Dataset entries
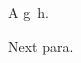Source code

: \documentclass{article}
\begin{document}
A \begingroup\ul g\endgroup\ h.

Next para.
\end{document}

— Work to be completed —
The records are to be returned word for word, without any of their pictures.

— Response —
Source code

: \documentclass{article}
\begin{document}
A \begingroup\ul g\endgroup\ h.

Next para.
\end{document}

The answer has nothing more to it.